Given the central role Tullock played in the formation of the Virginia School of Public Choice, his economic perspective stands out as a typical example of Virginian thought. Tullock’s beliefs are informed to a large extent by his belief in a rational-choice model of human behavior and the essentials of price theory (Forte and Brady 2021, 109–110). Moreover, a key throughline of Tullock’s writings – starting from his disillusioned departure from government service – is the inefficiency of public institutions and the incentives faced by those in the public sphere. This skepticism toward and willingness to critique government institutions is apparent in Tullock’s evaluation of the common law legal system as broadly inefficient.
Since Tullock was the leading proponent of the modern concept of rent-seeking, it should perhaps come as no surprise that the topic also features heavily within his work. Rent-seeking behavior such as lobbying by interest groups or donations to political campaigns, which both influence public policy and therefore the distribution of transfer payments, creates a social cost according to Tullock (Tollison 2012, 73–74). The social costs of such rent-seeking, and the effect rent-seeking has on the behavior of political actors, inform a significant part of Tullock’s analysis of the law as well (Tullock 1997, 431). (Posner, it should be noted, was aware of the theory of rent-seeking and contributed to discussions of the concept as regards regulation and monopolies by 1975 [Posner 1975; Tollison 2012, 75–76]). However, the notion of rent-seeking does not feature as prominently in Posner’s analysis of the law as it does in Tullock’s. At the very least, Posner does not apply rent-seeking theory to the same areas of the law as Tullock. This informs a significant area of divergence between their theories, as will be seen.)
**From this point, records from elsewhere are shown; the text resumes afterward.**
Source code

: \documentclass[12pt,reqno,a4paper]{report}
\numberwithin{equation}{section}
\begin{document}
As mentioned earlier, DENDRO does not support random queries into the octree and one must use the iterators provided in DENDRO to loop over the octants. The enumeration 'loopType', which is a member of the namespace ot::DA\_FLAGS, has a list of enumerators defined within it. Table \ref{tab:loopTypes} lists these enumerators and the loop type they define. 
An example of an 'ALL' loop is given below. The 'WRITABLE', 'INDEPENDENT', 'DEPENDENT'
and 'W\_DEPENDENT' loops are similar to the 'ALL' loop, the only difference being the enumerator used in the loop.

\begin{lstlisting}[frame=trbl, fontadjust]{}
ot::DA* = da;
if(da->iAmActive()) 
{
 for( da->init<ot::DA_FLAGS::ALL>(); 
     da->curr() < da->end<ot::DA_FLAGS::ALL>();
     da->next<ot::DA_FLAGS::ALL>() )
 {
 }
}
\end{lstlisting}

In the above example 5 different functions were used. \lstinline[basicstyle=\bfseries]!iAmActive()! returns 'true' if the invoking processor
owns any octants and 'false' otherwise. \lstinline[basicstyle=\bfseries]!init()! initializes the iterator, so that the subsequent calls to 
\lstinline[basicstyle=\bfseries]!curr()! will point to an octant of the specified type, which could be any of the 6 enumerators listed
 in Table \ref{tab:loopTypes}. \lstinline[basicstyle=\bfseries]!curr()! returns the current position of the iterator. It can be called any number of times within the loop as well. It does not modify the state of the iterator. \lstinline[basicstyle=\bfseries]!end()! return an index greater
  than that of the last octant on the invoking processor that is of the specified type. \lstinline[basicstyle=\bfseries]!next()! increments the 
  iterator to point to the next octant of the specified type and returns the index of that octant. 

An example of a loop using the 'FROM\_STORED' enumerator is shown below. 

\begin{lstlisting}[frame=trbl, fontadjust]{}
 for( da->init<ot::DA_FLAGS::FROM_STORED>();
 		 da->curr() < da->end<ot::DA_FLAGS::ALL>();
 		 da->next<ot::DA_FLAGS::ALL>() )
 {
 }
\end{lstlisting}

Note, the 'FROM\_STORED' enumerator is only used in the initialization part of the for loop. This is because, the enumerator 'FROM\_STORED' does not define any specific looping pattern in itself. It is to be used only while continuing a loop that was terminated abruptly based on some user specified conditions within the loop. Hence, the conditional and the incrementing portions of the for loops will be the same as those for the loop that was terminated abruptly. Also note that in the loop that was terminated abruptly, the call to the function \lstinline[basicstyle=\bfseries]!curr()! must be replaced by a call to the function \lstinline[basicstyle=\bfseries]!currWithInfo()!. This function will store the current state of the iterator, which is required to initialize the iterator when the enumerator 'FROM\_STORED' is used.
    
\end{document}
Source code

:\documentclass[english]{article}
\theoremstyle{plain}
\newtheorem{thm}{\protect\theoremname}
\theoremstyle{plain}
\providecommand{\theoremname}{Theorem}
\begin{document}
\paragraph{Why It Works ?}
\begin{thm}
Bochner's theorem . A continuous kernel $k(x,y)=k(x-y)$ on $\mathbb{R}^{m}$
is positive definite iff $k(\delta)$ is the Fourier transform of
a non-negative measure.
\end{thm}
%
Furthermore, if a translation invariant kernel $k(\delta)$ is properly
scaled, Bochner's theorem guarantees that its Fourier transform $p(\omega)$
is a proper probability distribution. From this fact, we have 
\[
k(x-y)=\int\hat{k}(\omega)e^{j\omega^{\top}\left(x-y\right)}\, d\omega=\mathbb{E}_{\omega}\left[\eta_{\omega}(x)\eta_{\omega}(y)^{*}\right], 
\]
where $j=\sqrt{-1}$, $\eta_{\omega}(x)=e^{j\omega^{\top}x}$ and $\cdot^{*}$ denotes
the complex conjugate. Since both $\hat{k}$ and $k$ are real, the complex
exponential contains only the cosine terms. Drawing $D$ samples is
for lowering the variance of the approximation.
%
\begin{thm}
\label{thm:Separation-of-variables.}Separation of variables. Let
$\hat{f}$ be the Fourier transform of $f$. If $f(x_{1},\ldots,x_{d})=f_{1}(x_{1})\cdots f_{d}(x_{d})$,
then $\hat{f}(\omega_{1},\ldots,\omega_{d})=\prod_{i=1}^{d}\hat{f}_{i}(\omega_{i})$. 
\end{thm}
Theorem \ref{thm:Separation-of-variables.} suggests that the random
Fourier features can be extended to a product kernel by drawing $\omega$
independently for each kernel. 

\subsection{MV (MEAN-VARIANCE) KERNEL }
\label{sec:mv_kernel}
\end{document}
Tullock also treats efficiency as the central measure by which the law and legal system should be measured. In slight contrast to Posner, it should be noted, Tullock is interested in strictly utilitarian measures of efficiency, rather than the maximization of social value (or wealth) as a proxy for utility (Forte and Brady 2021, 109–110; Tullock 2005, 381). This is another throughline in Tullock’s work. A common question explored by Tullock from The Calculus of Consent on is what design of public institutions is most aligned with achieving societal utility maximization. Thus, in this sense, Tullock’s economic analysis of the law stands as an extension of his previous work. In approaching this question in The Logic of the Law, Tullock utilizes the theories of public choice, utility maximization by rational actors, and welfare economics defined as the economics of socially optimal exchanges and changes in distribution (Tullock 1971, 11–13). It is with this economic perspective in mind that we turn now to the divergent analyses of Posner and Tullock.
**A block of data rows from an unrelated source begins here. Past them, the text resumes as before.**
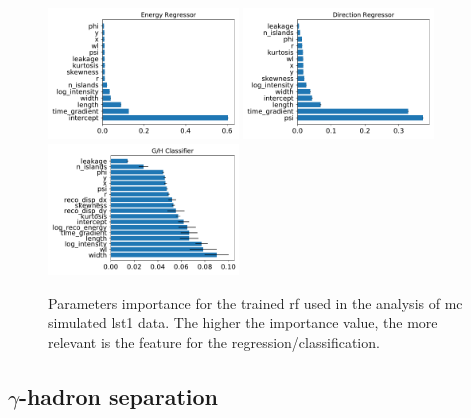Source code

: \documentclass[main.tex]{subfiles}
\begin{document}
\begin{figure}[h]
\centering
\includegraphics[width=0.45\textwidth]{Pictures/reg_energy_importances.pdf}
\includegraphics[width=0.45\textwidth]{Pictures/reg_disp_vector_importances.pdf}
\includegraphics[width=0.45\textwidth]{Pictures/gls_importances.pdf}
  \caption{Parameters importance for the trained \gls{rf} used in the analysis of \gls{mc} simulated \gls{lst}1 data. The higher the importance value, the more relevant is the feature for the regression/classification.}
    \label{fig:importances}
\end{figure}


\subsection{$\gamma$-hadron separation} \label{sec:gammahsep}
\end{document}
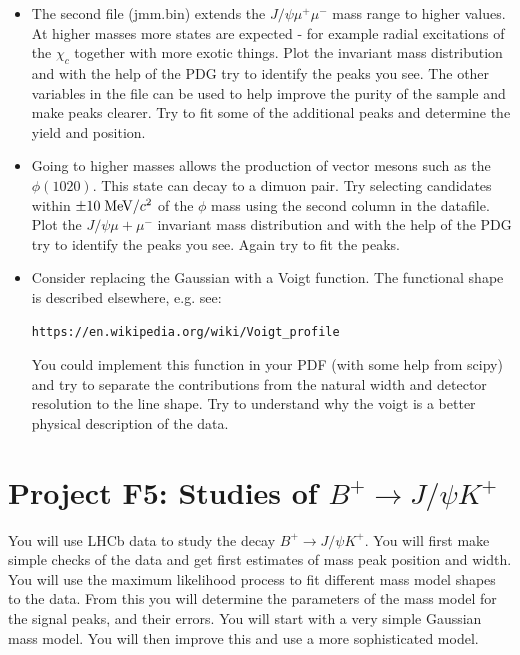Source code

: \begin{enumerate}
\begin{itemize}
\item The second file (jmm.bin) extends the $J/\psi \mu^+ \mu^-$ mass range to higher values. At higher masses more states are expected - for example radial excitations of the $\chi_c$ together with more exotic things. Plot the invariant mass distribution and with the help of the PDG try to identify the peaks you see. The other variables in the file can be used to help improve the purity of the sample and make peaks clearer. Try to fit some of the additional peaks and determine the yield and position.
\item Going to higher masses allows the production of vector mesons such as the $\phi(1020)$. This state can decay to a dimuon pair. Try selecting candidates within $\pm 10\; {\rm MeV}/c^2$ of the $\phi$ mass using the second column in the datafile. Plot the $J/\psi \mu+ \mu^-$  invariant mass distribution and with the help of the PDG try to identify the peaks you see. Again try to fit the peaks.
\item Consider replacing the Gaussian with a Voigt function. The functional shape is described elsewhere, e.g. see:
\begin{verbatim}
https://en.wikipedia.org/wiki/Voigt_profile 
\end{verbatim} 
You could implement this function in your PDF (with some help from scipy) and try to separate the contributions from the natural width and detector resolution to the line shape. Try to understand why the voigt is a better physical description of the data.

\end{itemize}



\end{enumerate}

 


\newpage
\section{Project F5: Studies of $B^+ \rightarrow J/\psi K^+$}
%
You will use LHCb data to study the decay  $B^+ \rightarrow J/\psi K^+$. You will first make simple checks of the data and get first estimates of mass peak position and width. You will use the maximum likelihood process to fit different mass model shapes to the data. From this you will determine the parameters of the mass model for the signal peaks, and their errors. You will start with a very simple Gaussian mass model. You will then improve this and use a more sophisticated model.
3. Divergent Analysis of the Common Law
A cursory examination of the opening chapters of The Logic of the Law and Economic Analysis of Law, in which Tullock and Posner outline their respective economic approaches to the law, reveals a seemingly common foundation for the two scholars’ work. Both are focused on applying the tools of rational choice models and price theory to questions of law. Both are concerned with how the law relates to questions of efficiency, with only slight differences in what they see as a reasonable method of modeling efficiency. At first glance, their backgrounds also seem to betray a close similarity: both Posner and Tullock were lawyers by training. Both had participated in government service prior to entering academia. Both possessed at least some connection to the Chicago School of Economics in their intellectual lineage.
It is somewhat surprising then that the conclusions of Posner and Tullock regarding the United States legal system are not merely different, but exactly opposite. Posner concludes that the common law system of the United States – that is, case law as a result of judicial rulings, an adversarial system of procedure, and the use of juries in deciding criminal and certain civil cases – is broadly aligned with economic efficiency (Posner 1973, 98, 320–322). In his own words, “the common law method is to allocate responsibilities between people engaged in interacting activities in such a way as to maximize the joint value, or…minimize the joint cost of the activities” (Posner 1973, 98). Whereas Posner defends the United States model of law, at least in overarching terms, Tullock criticizes the structure of the very same system as inefficient. “Many of my colleagues in the law and economics movement view [the common law] as being economically efficient…I beg to differ with respect to this Panglossian rush to judgment,” he writes as a direct response to Posner in The Case Against the Common Law (Tullock 1997, 399).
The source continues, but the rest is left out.